Not long after Shaq and Kobe, no longer speaking, failed to win the Finals for the first time in four years, Bryant went to Colorado to have shark cartilage injected into his meniscus or whatever. What happened there between Bryant and a 19-year-old hotel clerk is a matter of some dispute. Bryant was charged with rape, and even if his accuser’s horrifying story is not true, Bryant’s own version of events — given as a deposition in his rape trial — is super, super icky.

Bryant’s version (paraphrased):

In town for a surgical procedure on his knee, Bryant arrived at this high-desert luxury hotel, and was shown to his room by the young clerk. He asked for a tour of the place, and she obliged, concluding the tour in his suite. Five minutes later, he is standing behind her over the back of a chair. He announces that he is going to finish in her face, and she replies that she is not down with that.

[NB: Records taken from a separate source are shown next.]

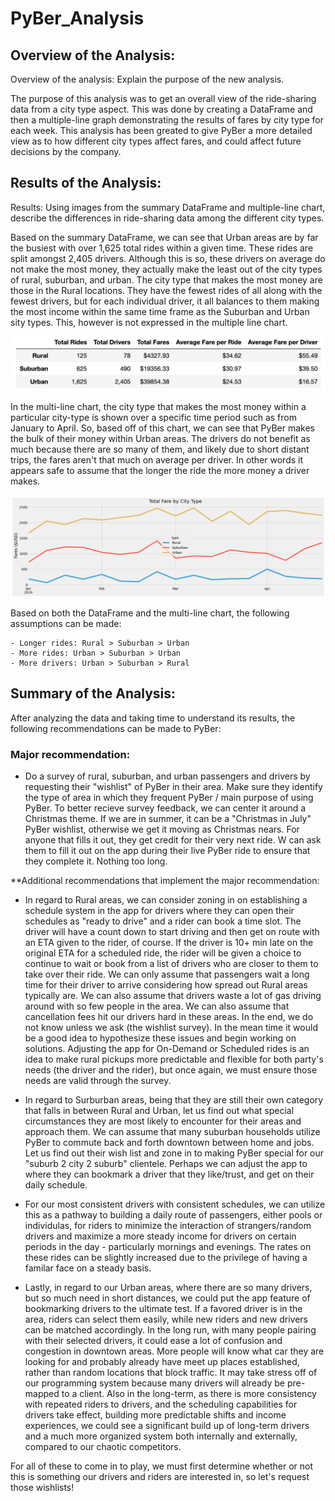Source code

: # PyBer_Analysis

## Overview of the Analysis:
Overview of the analysis: Explain the purpose of the new analysis.

The purpose of this analysis was to get an overall view of the ride-sharing data from a city type aspect. This was done by creating a DataFrame and then a multiple-line graph demonstrating the results of fares by city type for each week. This analysis has been greated to give PyBer a more detailed view as to how different city types affect fares, and could affect future decisions by the company.

## Results of the Analysis:
Results: Using images from the summary DataFrame and multiple-line chart, describe the differences in ride-sharing data among the different city types.

Based on the summary DataFrame, we can see that Urban areas are by far the busiest with over 1,625 total rides within a given time. These rides are split amongst 2,405 drivers. Although this is so, these drivers on average do not make the most money, they actually make the least out of the city types of rural, suburban, and urban. The city type that makes the most money are those in the Rural locations. They have the fewest rides of all along with the fewest drivers, but for each individual driver, it all balances to them making the most income within the same time frame as the Suburban and Urban sity types. This, however is not expressed in the multiple line chart.

![](Analysis/PyBer_Summary_Data_df.png)

In the multi-line chart, the city type that makes the most money within a particular city-type is shown over a specific time period such as from January to April. So, based off of this chart, we can see that PyBer makes the bulk of their money within Urban areas. The drivers do not benefit as much because there are so many of them, and likely due to short distant trips, the fares aren't that much on average per driver. In other words it appears safe to assume that the longer the ride the more money a driver makes. 

![](Analysis/PyBer_fare_summary.png)

Based on both the DataFrame and the multi-line chart, the following assumptions can be made:

    - Longer rides: Rural > Suburban > Urban 
    - More rides: Urban > Suburban > Urban
    - More drivers: Urban > Suburban > Rural

## Summary of the Analysis:

After analyzing the data and taking time to understand its results, the following recommendations can be made to PyBer:

### Major recommendation:

- Do a survey of rural, suburban, and urban passengers and drivers by requesting their "wishlist" of PyBer in their area. Make sure they identify the type of      area in which they frequent PyBer / main purpose of using PyBer. To better recieve survey feedback, we can center it around a Christmas theme. If we are in       summer, it can be a "Christmas in July" PyBer wishlist, otherwise we get it moving as Christmas nears. For anyone that fills it out, they get credit for         their very next ride. W can ask them to fill it out on the app during their live PyBer ride to ensure that they complete it. Nothing too long. 
    
**Additional recommendations that implement the major recommendation:

- In regard to Rural areas, we can consider zoning in on establishing a schedule system in the app for drivers where they can open their schedules as "ready  to drive" and a rider can book a time slot. The driver will have a count down to start driving and then get on route with an ETA given to the rider, of           course. If the driver is 10+ min late on the original ETA for a scheduled ride, the rider will be given a choice to continue to wait or book from a list of       drivers who are closer to them to take over their ride. We can only assume that passengers wait a long time for their driver to arrive considering how           spread out Rural areas typically are. We can also assume that drivers waste a lot of gas driving around with so few people in the area. We can also assume       that cancellation fees hit our drivers hard in these areas. In the end, we do not know unless we ask (the wishlist survey). In the mean time it would be a good idea to hypothesize these issues and begin working on solutions. Adjusting the app for On-Demand or Scheduled rides is an idea to make rural pickups more predictable and flexible for both party's needs (the driver and the rider), but once again, we must ensure those needs are valid through the survey.

- In regard to Surburban areas, being that they are still their own category that falls in between Rural and Urban, let us find out what special circumstances they are most likely to encounter for their areas and approach them. We can assume that many suburban households utilize PyBer to commute back and forth downtown between home and jobs. Let us find out their wish list and zone in to making PyBer special for our "suburb 2 city 2 suburb" clientele. Perhaps we can adjust the app to where they can bookmark a driver that they like/trust, and get on their daily schedule.
    
- For our most consistent drivers with consistent schedules, we can utilize this as a pathway to building a daily route of passengers, either pools or individulas, for riders to minimize the interaction of strangers/random drivers and maximize a more steady income for drivers on certain periods in the day - particularly mornings and evenings. The rates on these rides can be slightly increased due to the privilege of having a familar face on a steady basis. 

- Lastly, in regard to our Urban areas, where there are so many drivers, but so much need in short distances, we could put the app feature of bookmarking drivers to the ultimate test. If a favored driver is in the area, riders can select them easily, while new riders and new drivers can be matched accordingly. In the long run, with many people pairing with their selected drivers, it could ease a lot of confusion and congestion in downtown areas. More people will know what car they are looking for and probably already have meet up places established, rather than random locations that block traffic. It may take stress off of our programming system because many drivers will already be pre-mapped to a client. Also in the long-term, as there is more consistency with repeated riders to drivers, and the scheduling capabilities for drivers take effect, building more predictable shifts and income experiences, we could see a significant build up of long-term drivers and a much more organized system both internally and externally, compared to our chaotic competitors. 
    
For all of these to come in to play, we must first determine whether or not this is something our drivers and riders are interested in, so let's request those wishlists!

He insists, “it’s kind of my thing.” Unmoved by this argument, she continues to withhold her consent to the facial. He pushes her off of him and tells her to leave, and she does. And if she was bleeding, it’s because she’s a slut who had sex with three guys in three days.

This is not a super sympathetic character is what I’m saying.

Sports are always more fun when there’s a villain, and Kobe and the Lakers were a match made in heaven. The Lakers’ supernatural tendency to somehow always magically acquire huge talents like O’Neal or Bryant or Pau Gasol or Dwight Howard irrespective of salary cap or free agency rules, so they’re always easy to root against, like the Yankees. But every evil organization needs a Blofeld, and Kobe Bryant fit that bill to a T, a sneering, undeniably talented and frustratingly consistent scorer who made close games more exciting because it seemed inevitable that he would find a way to win, and if he didn’t the victory (or more accurately, his defeat) was all the sweeter. Because even though I don’t have favorite teams and I root for Drama, I do actually seem to always find myself pulling for Whoever’s Playing the Lakers.

So even though he seems to be an awful person to work with, to play with, or to tour a high-desert luxury hotel with, I am going to miss Kobe Bryant, because hating him made the late rounds of the playoffs a lot more fun these last 20 years. And no other player has played for one team for an entire 20-year career, so you’ve got to admire his loyalty to the Lakers. Except for when he crippled them financially by signing a max contract for three years that prevented them from signing any top young players when he knew full well his body was in full breakdown, leading to the three worst seasons in franchise history, each worse than the last. But at least he got his 60 points!